# DATA EXCERPTS

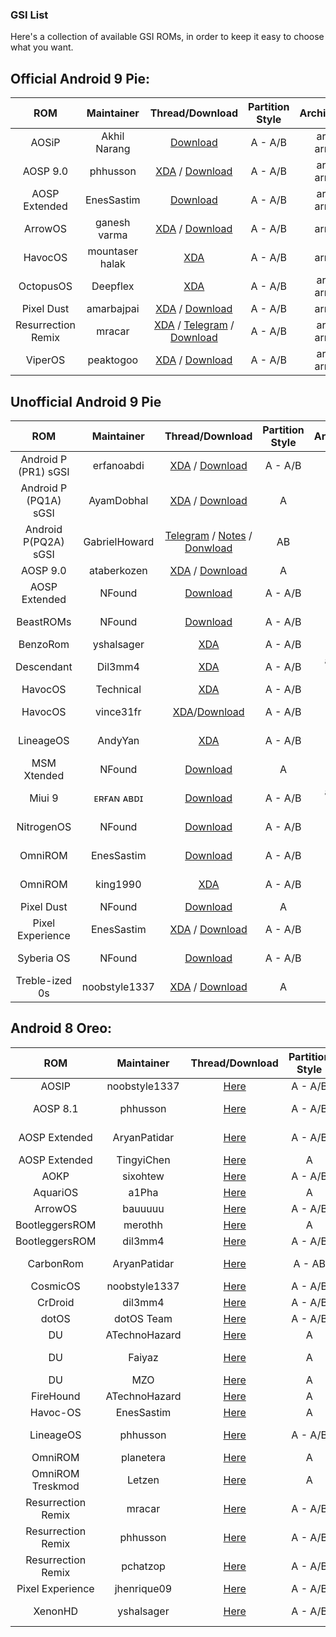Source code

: ### GSI List

Here's a collection of available GSI ROMs, in order to keep it easy to choose what you want.

## Official Android 9 Pie:
|ROM|Maintainer|Thread/Download|Partition Style|Architecture|
|:-:|:-:|:-:|:-:|:-:|
|AOSiP|Akhil Narang|[Download](https://get.aosiprom.com/GSI/)|A - A/B |arm - arm64|
|AOSP 9.0|phhusson|[XDA](https://forum.xda-developers.com/project-treble/trebleenabled-device-development/aosp-9-0-phh-treble-t3831915) / [Download](https://github.com/phhusson/treble_experimentations/releases)|A - A/B|arm - arm64|
|AOSP Extended|EnesSastim|[Download](https://downloads.aospextended.com/treble_gsi)|A - A/B |arm - arm64|
|ArrowOS|ganesh varma|[XDA](https://forum.xda-developers.com/project-treble/trebleenabled-device-development/gsi-arrowos-t3835111) / [Download](https://sourceforge.net/projects/arrow-os/files/arrow-9.x/GSI/)|A - A/B|arm64|
|HavocOS|mountaser halak|[XDA](https://forum.xda-developers.com/project-treble/trebleenabled-device-development/gsi-havocos-v2-0-t3855601)|A - A/B|arm64|
|OctopusOS|Deepflex|[XDA](https://forum.xda-developers.com/project-treble/trebleenabled-device-development/9-0-octopusos-t3859233)|A - A/B|arm - arm64|
|Pixel Dust|amarbajpai|[XDA](https://forum.xda-developers.com/project-treble/trebleenabled-device-development/9-0-pixel-dust-pie-t3862484) / [Download](https://sourceforge.net/projects/pixeldust-treble/files/)|A - A/B|arm64|
|Resurrection Remix|mracar|[XDA](https://forum.xda-developers.com/project-treble/trebleenabled-device-development/9-0-resurrection-remix-v7-0-arm64-32-b-t3891636) / [Telegram](https://t.me/rrgsi) / [Download](https://get.resurrectionremix.com/?dir=gsi)|A - A/B|arm - arm64|
|ViperOS|peaktogoo|[XDA](https://forum.xda-developers.com/project-treble/trebleenabled-device-development/9-0-viperos-v6-0-t3895410) / [Download](https://sourceforge.net/projects/viper-project/files/GSI/)|A - A/B|arm - arm64| 


## Unofficial Android 9 Pie
|ROM|Maintainer|Thread/Download|Partition Style|Architecture|
|:-:|:-:|:-:|:-:|:-:|
|Android P (PR1) sGSI |erfanoabdi|[XDA](https://forum.xda-developers.com/project-treble/trebleenabled-device-development/rom-android-p-developer-preview-t3816659) / [Download](https://androidfilehost.com/?w=files&flid=275999)|A - A/B|arm64|
|Android P (PQ1A) sGSI |AyamDobhal|[XDA](https://forum.xda-developers.com/project-treble/trebleenabled-device-development-a-only-roms/ported-p-sgsi-pr2-t3845789) / [Download](https://mega.nz/#F!p7gmVYzJ!ECjtB-8Vvqorr9UK1I2mGg)|A|arm64|
|Android P(PQ2A) sGSI |GabrielHoward|[Telegram](https://t.me/Psemigsi) / [Notes](https://gist.github.com/TheGabrielHoward/71d22d6d7c6bb71d02a37f8cc5dc8d3f#MI-A1-Pie-sGSI-Tutorials) / [Donwload](https://mega.nz/#F!gpp1DQYZ!vLjcKGHvaZL4gqw0QsiAtg)|AB|arm64|
|AOSP 9.0|ataberkozen|[XDA](https://forum.xda-developers.com/project-treble/trebleenabled-device-development/aosp-9-0-android-9-0-gsi-t3826357) / [Download](https://androidfilehost.com/?w=files&flid=280275)|A|arm64|
|AOSP Extended|NFound|[Download](https://androidfilehost.com/?w=files&flid=289419)|A - A/B|arm - arm64|
|BeastROMs|NFound|[Download](https://androidfilehost.com/?w=files&flid=289638)|A - A/B|arm - arm64|
|BenzoRom|yshalsager|[XDA](https://forum.xda-developers.com/project-treble/trebleenabled-device-development/gsi-benzo-rom-9-0-t3837127)|A - A/B|arm64|
|Descendant|Dil3mm4|[XDA](https://forum.xda-developers.com/project-treble/trebleenabled-device-development/descendant-android-pie-custom-rom-ver-t3840578)|A - A/B| arm64 - arm|
|HavocOS|Technical|[XDA](https://forum.xda-developers.com/project-treble/trebleenabled-device-development/9-0-havoc-os-t3914038)|A - A/B|arm64|
|HavocOS|vince31fr|[XDA](https://forum.xda-developers.com/project-treble/trebleenabled-device-development/gsi-havoc-os-t3930030)/[Download](https://androidfilehost.com/?w=files&flid=294096)|A - A/B|arm - arm64|
LineageOS|AndyYan|[XDA](https://forum.xda-developers.com/project-treble/trebleenabled-device-development/gsi-lineageos-16-0-gsi-arm64-ab-how-to-t3908029)|A - A/B|arm - arm64|
|MSM Xtended|NFound|[Download](https://androidfilehost.com/?w=files&flid=289558)|A|arm64|
|Miui 9|ᴇʀғᴀɴ ᴀʙᴅɪ|[Download](https://mirrors.lolinet.com/firmware/gsi/MIUI-Aonly-9-20190413-ErfanGSI.img.7z)|A - A/B|arm64 - arm|
|NitrogenOS|NFound|[Download](https://androidfilehost.com/?w=files&flid=289421)|A - A/B|arm - arm64|
|OmniROM|EnesSastim|[Download](https://github.com/EnesSastim/Downloads/releases?after=PE-A-2018-08-31)|A - A/B|arm - arm64|
|OmniROM|king1990|[XDA](https://forum.xda-developers.com/project-treble/trebleenabled-device-development/9-0-omnirom-t3901305)|A - A/B|arm - arm64|
|Pixel Dust|NFound|[Download](https://androidfilehost.com/?w=files&flid=290365)|A|arm64|
|Pixel Experience|EnesSastim|[XDA](https://forum.xda-developers.com/project-treble/trebleenabled-device-development/9-0-pixelexperience-p-t3833294) / [Download](https://github.com/EnesSastim/Downloads/releases)|A - A/B|arm - arm64|
|Syberia OS|NFound|[Download](https://androidfilehost.com/?w=files&flid=289418)|A - A/B|arm - arm64|
|Treble-ized 0s|noobstyle1337|[XDA](https://forum.xda-developers.com/project-treble/trebleenabled-device-development/9-0-treble-ized-0s-28-08-2018-t3835092) / [Download](https://mega.nz/#F!rBsUyYYC!QlOfpjv7lnhrrgYssjLivA)|A|arm64|

## Android 8 Oreo:
|ROM|Maintainer|Thread/Download|Partition Style|Architecture|
|:-:|:-:|:-:|:-:|:-:|
|AOSIP|noobstyle1337|[Here](https://forum.xda-developers.com/project-treble/trebleenabled-device-development/aosip-t3792494)|A - A/B|arm64|
|AOSP 8.1|phhusson|[Here](https://forum.xda-developers.com/project-treble/trebleenabled-device-development/experimental-phh-treble-t3709659)|A - A/B|arm - arm64|
|AOSP Extended|AryanPatidar|[Here](https://forum.xda-developers.com/project-treble/trebleenabled-device-development/rom-aosp-extended-t3821934)|A - A/B |arm - arm64|
|AOSP Extended|TingyiChen|[Here](https://forum.xda-developers.com/project-treble/trebleenabled-device-development/rom-aospextended-rom-v5-5-t3797509)|A|arm64|
|AOKP|sixohtew|[Here](https://forum.xda-developers.com/project-treble/trebleenabled-device-development/aokp-t3772379)|A - A/B|arm64|
|AquariOS|a1Pha|[Here](https://www.storozhev.net/p20pro/aquarios-system-arm64_aonly_0.1.img)|A|arm64|
|ArrowOS|bauuuuu|[Here](https://forum.xda-developers.com/project-treble/trebleenabled-device-development/rom-arrowos-gsi-t3819467)|A - A/B|arm64|
|BootleggersROM|merothh|[Here](https://www.androidfilehost.com/?fid=890278863836285424)|A|arm64|
|BootleggersROM|dil3mm4|[Here](https://forum.xda-developers.com/project-treble/trebleenabled-device-development/shishufied-bootleggers-2-3-gsi-t3808144)|A - A/B|arm64|
|CarbonRom|AryanPatidar|[Here](https://forum.xda-developers.com/project-treble/trebleenabled-device-development/rom-carbonrom-noct-t3821947)|A - AB |arm - arm64|
|CosmicOS|noobstyle1337|[Here](https://forum.xda-developers.com/project-treble/trebleenabled-device-development/cosmic-ospulsar8-1-0201805243-2-t3794806)|A - A/B|arm64|
|CrDroid|dil3mm4|[Here](https://forum.xda-developers.com/project-treble/trebleenabled-device-development/official-crdroid-4-4-t3813104)|A - A/B|arm64|
|dotOS|dotOS Team|[Here](https://forum.xda-developers.com/project-treble/trebleenabled-device-development/official-droidontime-dotos-2-x-t3794338)|A - A/B|arm64|
|DU|ATechnoHazard|[Here](https://androidfilehost.com/?fid=674106145207487736)|A|arm64|
|DU|Faiyaz|[Here]( https://drive.google.com/folderview?id=1SsPuw3ZtTvoslJyqwSJsmDQ42qvJvYVN)|A|arm - arm64|
|DU|MZO|[Here](https://androidfilehost.com/?fid=890129502657595791)|A|arm64|
|FireHound|ATechnoHazard|[Here](https://basketbuild.com/uploads/devs/ATechnoHazard/FireHound-4.5-UNOFFICIAL-20180430-treble.zip)|A|arm64|
|Havoc-OS|EnesSastim|[Here](https://forum.xda-developers.com/project-treble/trebleenabled-device-development/rom-havoc-os-8-1-t3819050)|A|arm64|
|LineageOS|phhusson|[Here](https://forum.xda-developers.com/project-treble/trebleenabled-device-development/lineage-phh-treble-t3767690)|A - A/B|arm - arm64|
|OmniROM|planetera|[Here](https://forum.xda-developers.com/project-treble/trebleenabled-device-development/rom-omnirom-8-1-t3824159)|A|arm64|
|OmniROM Treskmod|Letzen|[Here](https://forum.xda-developers.com/project-treble/trebleenabled-device-development/rom-8-1-omnirom-treskmod-t3818188)|A|arm64|
|Resurrection Remix|mracar|[Here](https://forum.xda-developers.com/project-treble/trebleenabled-device-development/gsi-resurrection-remix-o-6-1-0-t3811299)|A - A/B|arm - arm64|
|Resurrection Remix|phhusson|[Here](https://forum.xda-developers.com/project-treble/trebleenabled-device-development/resurrection-remix-phh-treble-t3767688)|A - A/B|arm - arm64|
|Resurrection Remix|pchatzop|[Here](https://forum.xda-developers.com/project-treble/trebleenabled-device-development/unofficial-treble-enabled-resurrection-t3761279)|A - A/B|arm - arm64|
|Pixel Experience|jhenrique09|[Here](https://forum.xda-developers.com/project-treble/trebleenabled-device-development/8-1-0-pixel-experience-t3796011)|A - A/B|arm64|
|XenonHD|yshalsager|[Here](https://forum.xda-developers.com/project-treble/trebleenabled-device-development/8-1-0-xenonhd-t3800543)|A - A/B|arm - arm64|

# YOUR ASSIGNMENT
Each line that holds the string "AryanPatidar" is to be copied from the entries above.

# RESPONSE TO THE TASK
|AOSP Extended|AryanPatidar|[Here](https://forum.xda-developers.com/project-treble/trebleenabled-device-development/rom-aosp-extended-t3821934)|A - A/B |arm - arm64|
|CarbonRom|AryanPatidar|[Here](https://forum.xda-developers.com/project-treble/trebleenabled-device-development/rom-carbonrom-noct-t3821947)|A - AB |arm - arm64|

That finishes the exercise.